Real Work

Real Work
Spending this week and next week working for a client on a systems intergration project. It's real work, that involves waking up early, commute times, and sitting at a desk writing code. None of this sleeping in, long breakfasts, hanging out on #perl6, maybe writing a talk, maybe working on course notes, maybe chasing invoices or maybe going to the beach. It's not teaching either, with all the joys of continuous social interaction, subtle wit, and tricky questions. It's sitting down and writing code that is important, but dull.

Real work sucks.

The client doesn't suck. In fact, the client is quite nice, as evidenced by the number of their employees who read my journal. They pay their bills, are technically clueful, and form the basis of my 'good client' model in my talk on Starting an Open Source Business. I'm actually hoping they'll give me more work.
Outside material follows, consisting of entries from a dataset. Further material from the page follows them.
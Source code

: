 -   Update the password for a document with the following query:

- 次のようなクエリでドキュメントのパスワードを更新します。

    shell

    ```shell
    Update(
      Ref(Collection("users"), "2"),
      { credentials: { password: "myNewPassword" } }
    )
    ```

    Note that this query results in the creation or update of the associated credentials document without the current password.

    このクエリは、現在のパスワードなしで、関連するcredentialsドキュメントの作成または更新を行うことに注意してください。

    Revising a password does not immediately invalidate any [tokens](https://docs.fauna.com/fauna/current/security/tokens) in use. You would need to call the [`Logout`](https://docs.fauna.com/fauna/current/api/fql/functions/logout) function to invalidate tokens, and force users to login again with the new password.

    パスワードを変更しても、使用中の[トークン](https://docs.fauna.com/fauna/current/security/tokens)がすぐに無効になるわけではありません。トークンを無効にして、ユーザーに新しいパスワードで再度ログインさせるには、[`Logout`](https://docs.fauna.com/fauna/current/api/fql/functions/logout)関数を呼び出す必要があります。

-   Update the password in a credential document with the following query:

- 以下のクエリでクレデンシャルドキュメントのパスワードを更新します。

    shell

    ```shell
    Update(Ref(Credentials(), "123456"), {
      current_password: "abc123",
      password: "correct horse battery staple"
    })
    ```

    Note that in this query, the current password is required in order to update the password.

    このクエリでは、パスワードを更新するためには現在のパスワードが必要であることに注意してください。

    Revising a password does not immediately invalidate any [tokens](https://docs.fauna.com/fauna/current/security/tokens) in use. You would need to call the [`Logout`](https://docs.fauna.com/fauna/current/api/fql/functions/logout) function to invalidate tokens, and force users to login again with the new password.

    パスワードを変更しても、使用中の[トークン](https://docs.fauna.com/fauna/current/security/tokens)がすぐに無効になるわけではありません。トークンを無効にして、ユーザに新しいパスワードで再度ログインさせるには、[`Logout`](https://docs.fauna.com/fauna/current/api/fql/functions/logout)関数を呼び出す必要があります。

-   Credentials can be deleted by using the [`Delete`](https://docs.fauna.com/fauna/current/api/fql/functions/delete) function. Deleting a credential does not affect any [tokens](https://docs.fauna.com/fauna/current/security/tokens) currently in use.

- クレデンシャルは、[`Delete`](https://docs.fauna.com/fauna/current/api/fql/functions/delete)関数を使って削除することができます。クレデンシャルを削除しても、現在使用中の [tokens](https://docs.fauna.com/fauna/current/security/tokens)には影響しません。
The plus side is that I've got an excellent excuse to go cycling twice per day, the work lands in the middle of our traditional 'quiet time' for training, and it helps pay the bills.

Racism
My feelings of patriotism has reached an all-time low. Racism in Australia has been getting steadily worse. No longer am I just having to put up with racism from taxi drivers, but it seems to have now reached a point where racial violence in Sydney regularly makes the front-page of newspapers. It even makes the front page of wikipedia for crying out loud!

I am ashamed and appalled at recent events.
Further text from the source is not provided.